South Korean casino operator Paradise Co Ltd reported revenue up 3.8% to KRW 591.3b (U $544.5m) in 2014. Paradise operates five of the country’s 17 casinos and is currently building the $1.7b Paradise City integrated resort joint venture with Sega Sammy Holdings on Yeongjongdo island.
Table games continued to be Paradise’s dominant revenue driver in 2014, rising 3.5% to KRW 558.7b for the year thanks to table drop rising 12.7% to KRW 5.3t ($4.9b). Electronic gaming machines rose 10.4% to KRW 32.6b.

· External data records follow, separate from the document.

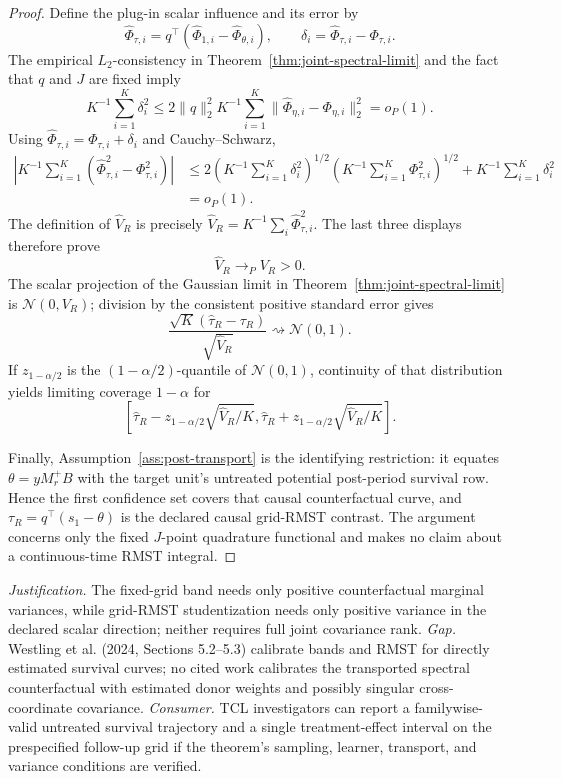 \documentclass{article}
\begin{document}
\begin{proof}
Define the plug-in scalar influence and its error by
\[
 \widehat\Phi_{\tau,i}
 =q^\top(\widehat\Phi_{1,i}-\widehat\Phi_{\theta,i}),
 \qquad
 \delta_i=\widehat\Phi_{\tau,i}-\Phi_{\tau,i}.
\]
The empirical \(L_2\)-consistency in Theorem~\ref{thm:joint-spectral-limit} and the fact that \(q\) and \(J\) are fixed imply
\[
 K^{-1}\sum_{i=1}^K\delta_i^2
 \le 2\|q\|_2^2 K^{-1}\sum_{i=1}^K
 \|\widehat\Phi_{\eta,i}-\Phi_{\eta,i}\|_2^2
 =o_P(1).
\]
Using \(\widehat\Phi_{\tau,i}=\Phi_{\tau,i}+\delta_i\) and Cauchy--Schwarz,
\[
\begin{aligned}
 \left|K^{-1}\sum_{i=1}^K
   (\widehat\Phi_{\tau,i}^2-\Phi_{\tau,i}^2)\right|
 &\le 2\left(K^{-1}\sum_{i=1}^K\delta_i^2\right)^{1/2}
          \left(K^{-1}\sum_{i=1}^K\Phi_{\tau,i}^2\right)^{1/2}
       +K^{-1}\sum_{i=1}^K\delta_i^2\\
 &=o_P(1).
\end{aligned}
\]
The definition of \(\widehat V_R\) is precisely
\(\widehat V_R=K^{-1}\sum_i\widehat\Phi_{\tau,i}^2\).  The last three displays therefore prove
\[
 \widehat V_R\longrightarrow_PV_R>0.
\]
The scalar projection of the Gaussian limit in Theorem~\ref{thm:joint-spectral-limit} is \(\mathcal N(0,V_R)\); division by the consistent positive standard error gives
\[
 \frac{\sqrt K(\widehat\tau_R-\tau_R)}{\sqrt{\widehat V_R}}
 \rightsquigarrow\mathcal N(0,1).
\]
If \(z_{1-\alpha/2}\) is the \((1-\alpha/2)\)-quantile of \(\mathcal N(0,1)\), continuity of that distribution yields limiting coverage \(1-\alpha\) for
\[
 \left[
 \widehat\tau_R-z_{1-\alpha/2}\sqrt{\widehat V_R/K},
 \widehat\tau_R+z_{1-\alpha/2}\sqrt{\widehat V_R/K}
 \right].
\]

Finally, Assumption~\ref{ass:post-transport} is the identifying restriction: it equates \(\theta=yM_r^+B\) with the target unit's untreated potential post-period survival row.  Hence the first confidence set covers that causal counterfactual curve, and \(\tau_R=q^\top(s_1-\theta)\) is the declared causal grid-RMST contrast.  The argument concerns only the fixed \(J\)-point quadrature functional and makes no claim about a continuous-time RMST integral.
\end{proof}
\par\smallskip\noindent \textit{Justification.} The fixed-grid band needs only positive counterfactual marginal variances, while grid-RMST studentization needs only positive variance in the declared scalar direction; neither requires full joint covariance rank. \textit{Gap.} Westling et al. (2024, Sections 5.2--5.3) calibrate bands and RMST for directly estimated survival curves; no cited work calibrates the transported spectral counterfactual with estimated donor weights and possibly singular cross-coordinate covariance. \textit{Consumer.} TCL investigators can report a familywise-valid untreated survival trajectory and a single treatment-effect interval on the prespecified follow-up grid if the theorem's sampling, learner, transport, and variance conditions are verified.
\end{document}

Meanwhile, South Korean politicians are coming under increased pressure to pass legislation that would allow locally owned cruise ships to offer onboard gambling. Earlier this month, Prime Minister Chung Hong-won urged the National Assembly to pass 14 pending motions, including a bill that would allow Korean-owned cruise lines to equip their vessels with casinos. Like all but one of South Korea’s brick-and-mortar casinos, these floating casinos would be accessible only by foreign tourists.

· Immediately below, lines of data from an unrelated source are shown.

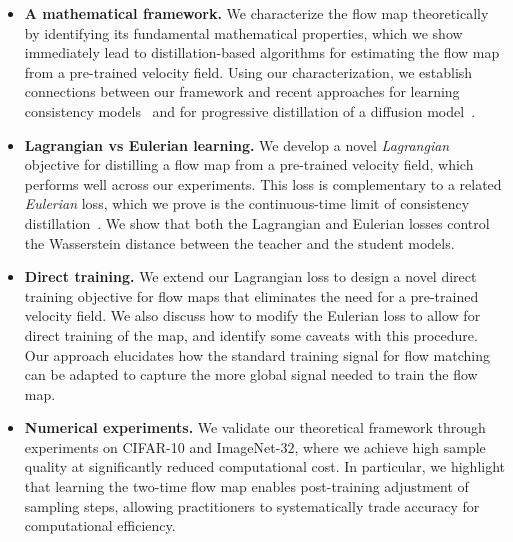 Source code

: \begin{itemize}[leftmargin=0.2in]
	\item \textbf{A mathematical framework.}
	      We characterize the flow map theoretically by identifying its fundamental mathematical properties, which we show immediately lead to distillation-based algorithms for estimating the flow map from a pre-trained velocity field.
	      Using our characterization, we establish connections between our framework and recent approaches for learning consistency models~\citep{song_consistency_2023, song_improved_2023, kim_consistency_2024} and for progressive distillation of a diffusion model~\citep{salimans_progressive_2022, zheng_fast_2023}.
	\item \textbf{Lagrangian vs Eulerian learning.}
	      We develop a novel \textit{Lagrangian} objective for distilling a flow map from a pre-trained velocity field, which performs well across our experiments. This loss is complementary to a related \textit{Eulerian} loss, which we prove is the continuous-time limit of consistency distillation~\citep{song_consistency_2023}. We show that both the Lagrangian and Eulerian losses control the Wasserstein distance between the teacher and the student models.
	\item \textbf{Direct training.}
	      We extend our Lagrangian loss to design a novel direct training objective for flow maps that eliminates the need for a pre-trained velocity field.
	      We also discuss how to modify the Eulerian loss to allow for direct training of the map, and identify some caveats with this procedure.
	      Our approach elucidates how the standard training signal for flow matching can be adapted to capture the more global signal needed to train the flow map.
	\item \textbf{Numerical experiments.}
	      We validate our theoretical framework through experiments on CIFAR-10 and ImageNet-$32$, where we achieve high sample quality at significantly reduced computational cost.
	      In particular, we highlight that learning the two-time flow map enables post-training adjustment of sampling steps, allowing practitioners to systematically trade accuracy for computational efficiency.
\end{itemize}
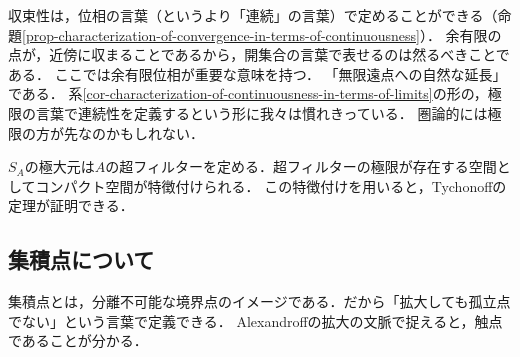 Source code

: \documentclass[uplatex,dvipdfmx]{jsreport}
\begin{document}
\begin{tcolorbox}[colframe=ForestGreen, colback=ForestGreen!10!white, breakable ,colbacktitle=ForestGreen!40!white, coltitle=black,fonttitle=\bfseries\sffamily
    ,title=極限とTychonoffの定理]
    収束性は，位相の言葉（というより「連続」の言葉）で定めることができる（命題\ref{prop-characterization-of-convergence-in-terms-of-continuousness}）．
    余有限の点が，近傍に収まることであるから，開集合の言葉で表せるのは然るべきことである．
    ここでは余有限位相が重要な意味を持つ．
    「無限遠点への自然な延長」である．
    系\ref{cor-characterization-of-continuousness-in-terms-of-limits}の形の，極限の言葉で連続性を定義するという形に我々は慣れきっている．
    圏論的には極限の方が先なのかもしれない．

    $S_A$の極大元は$A$の超フィルターを定める．超フィルターの極限が存在する空間としてコンパクト空間が特徴付けられる．
    この特徴付けを用いると，Tychonoffの定理が証明できる．
\end{tcolorbox}

\subsection{集積点について}

\begin{tcolorbox}[colframe=ForestGreen, colback=ForestGreen!10!white, breakable ,colbacktitle=ForestGreen!40!white, coltitle=black,fonttitle=\bfseries\sffamily
    ,title=集積点について]
    集積点とは，分離不可能な境界点のイメージである．だから「拡大しても孤立点でない」という言葉で定義できる．
    Alexandroffの拡大の文脈で捉えると，触点であることが分かる．
\end{tcolorbox}
\end{document}
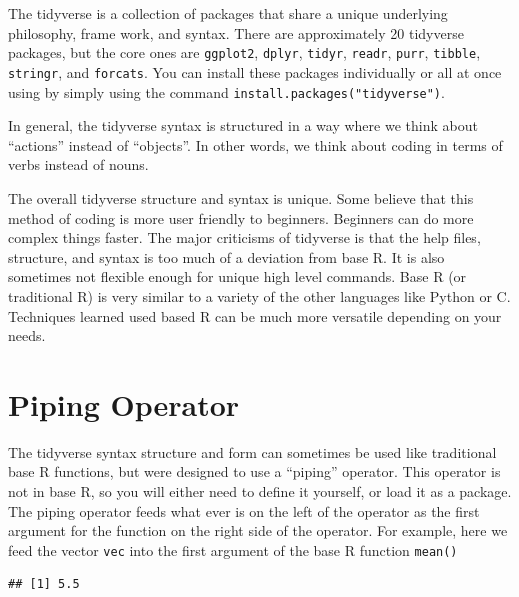 \documentclass[
]{book}
\newenvironment{Shaded}{\begin{snugshade}}{\end{snugshade}}
\newcommand{\DecValTok}[1]{\textcolor[rgb]{0.00,0.00,0.81}{#1}}
\newcommand{\KeywordTok}[1]{\textcolor[rgb]{0.13,0.29,0.53}{\textbf{#1}}}
\newcommand{\NormalTok}[1]{#1}
\newcommand{\OperatorTok}[1]{\textcolor[rgb]{0.81,0.36,0.00}{\textbf{#1}}}
\newcommand{\StringTok}[1]{\textcolor[rgb]{0.31,0.60,0.02}{#1}}
\begin{document}
The tidyverse is a collection of packages that share a unique underlying philosophy, frame work, and syntax. There are approximately 20 tidyverse packages, but the core ones are \texttt{ggplot2}, \texttt{dplyr}, \texttt{tidyr}, \texttt{readr}, \texttt{purr}, \texttt{tibble}, \texttt{stringr}, and \texttt{forcats}. You can install these packages individually or all at once using by simply using the command \texttt{install.packages("tidyverse")}.

In general, the tidyverse syntax is structured in a way where we think about ``actions'' instead of ``objects''. In other words, we think about coding in terms of verbs instead of nouns.

The overall tidyverse structure and syntax is unique. Some believe that this method of coding is more user friendly to beginners. Beginners can do more complex things faster. The major criticisms of tidyverse is that the help files, structure, and syntax is too much of a deviation from base R. It is also sometimes not flexible enough for unique high level commands. Base R (or traditional R) is very similar to a variety of the other languages like Python or C. Techniques learned used based R can be much more versatile depending on your needs.

\hypertarget{piping-operator}{%
\section{Piping Operator}\label{piping-operator}}

The tidyverse syntax structure and form can sometimes be used like traditional base R functions, but were designed to use a ``piping'' operator. This operator is not in base R, so you will either need to define it yourself, or load it as a package. The piping operator feeds what ever is on the left of the operator as the first argument for the function on the right side of the operator. For example, here we feed the vector \texttt{vec} into the first argument of the base R function \texttt{mean()}

\begin{Shaded}
\end{Shaded}

\begin{verbatim}
## [1] 5.5
\end{verbatim}
\end{document}
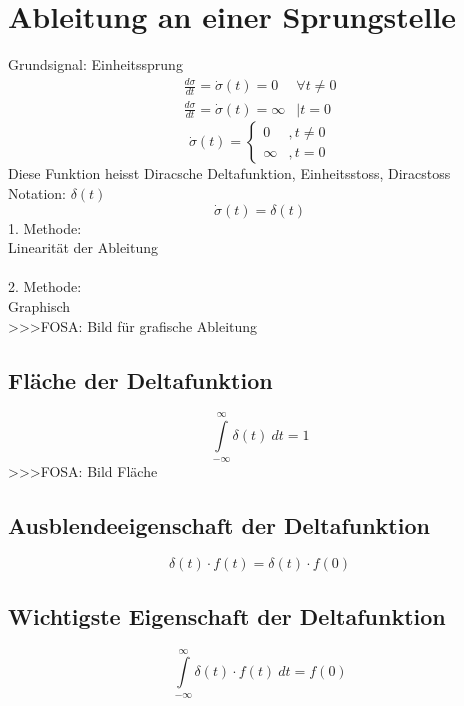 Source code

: \section{Ableitung an einer Sprungstelle}
Grundsignal: Einheitssprung\\
\[ \boxed{\begin{array}{ll}
\frac{d \sigma}{d t} = \dot{\sigma}(t) = 0 & \forall t \neq 0 \\
\frac{d \sigma}{d t} = \dot{\sigma}(t) = \infty & | t =   0
\end{array}
} \]
\[ \boxed{\dot{\sigma}(t) = \left\lbrace 
\begin{array}{ll}0&, t \neq 0\\\infty&, t = 0\end{array} \right.} \]
Diese Funktion heisst Diracsche Deltafunktion, Einheitsstoss, Diracstoss\\
Notation: $\delta(t)$
\[ \boxed{\dot{\sigma}(t) = \delta(t)} \]
1. Methode: \\
Linearität der Ableitung\\\\
2. Methode: \\
Graphisch\\
>>>FOSA: Bild für grafische Ableitung\\

\subsection{Fläche der Deltafunktion}
\[ \boxed{\int\limits_{-\infty}^{\infty} \delta(t) ~ dt = 1} \]
>>>FOSA: Bild Fläche

\subsection{Ausblendeeigenschaft der Deltafunktion}
\[ \boxed{\delta(t) \cdot f(t) = \delta(t) \cdot f(0)} \]

\subsection{Wichtigste Eigenschaft der Deltafunktion}
\[ \boxed{\int\limits_{-\infty}^{\infty} \delta(t) \cdot f(t) ~ dt = f(0)} \]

A member of the Prime Minister’s staff reminded the Korea Herald that the Harmony Cruise line, which launched with great fanfare in 2012, went bankrupt just two years later. The official compared Harmony Cruise with casino-equipped Malaysian cruise ships, which traditionally generate between 30% and 40% of revenues from gaming.

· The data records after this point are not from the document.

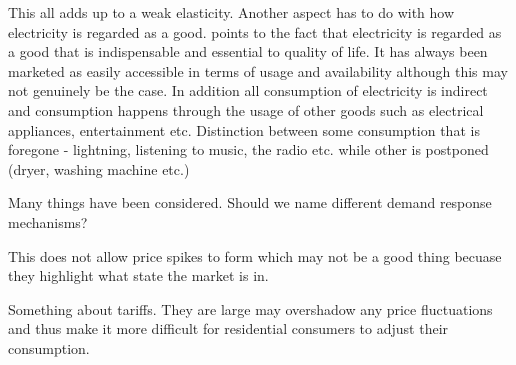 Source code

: This all adds up to a weak elasticity. Another aspect has to do with how electricity is regarded as a good. \citep{kirschen2003demand} points to the fact that electricity is regarded as a good that is indispensable and essential to quality of life. It has always been marketed as easily accessible in terms of usage and availability although this may not genuinely be the case. In addition all consumption of electricity is indirect and consumption happens through the usage of other goods such as electrical appliances, entertainment etc. Distinction between some consumption that is foregone - lightning, listening to music, the radio etc. while other is postponed (dryer, washing machine etc.) 

Many things have been considered. Should we name different demand response mechanisms? 

This does not allow price spikes to form which may not be a good thing becuase they highlight what state the market is in. 

Something about tariffs. They are large may overshadow any price fluctuations and thus make it more difficult for residential consumers to adjust their consumption. 

\citep{kirschen2003demand}
 



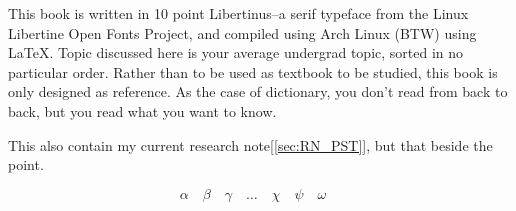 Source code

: \documentclass[../../main.tex]{subfiles}
\begin{document}
This book is written in  10 point Libertinus--a serif typeface from the Linux Libertine Open Fonts Project, and compiled using Arch Linux (BTW) using \LaTeX{}.
Topic discussed here is your average undergrad topic, sorted in no particular order.
Rather than to be used as textbook to be studied, this book is only designed as reference.
As the case of dictionary, you don't read from back to back, but you read what you want to know.

This also contain my current research note[\ref{sec:RN_PST}], but that beside the point.

\vspace*{2em}

\begin{equation*}
  \alpha\quad
  \beta\quad
  \gamma\quad
  \dots\quad
  \chi\quad
  \psi\quad
  \omega\quad
\end{equation*}

\vspace*{\fill}
\end{document}
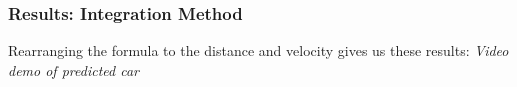 \begin{frame}
\begin{figure}
\begin{minipage}[b]{0.49\linewidth}
    \end{minipage}
  \end{figure}
\end{frame}






\begin{frame}
  \frametitle{Results: Integration Method}
    Rearranging the formula to the distance and velocity gives us these results:
    \center \textit{Video demo of predicted car}
\end{frame}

The desire to jump-start the domestic cruise industry is shared by the country’s president, Park Guen-hye, who made it among her election campaign pledges. The tourism industry employs some 850k citizens and Park wants to boost that to 1m by 2017. The country has also set targets of attracting 16m foreign tourists and raising tourism revenue to $24b by 2017.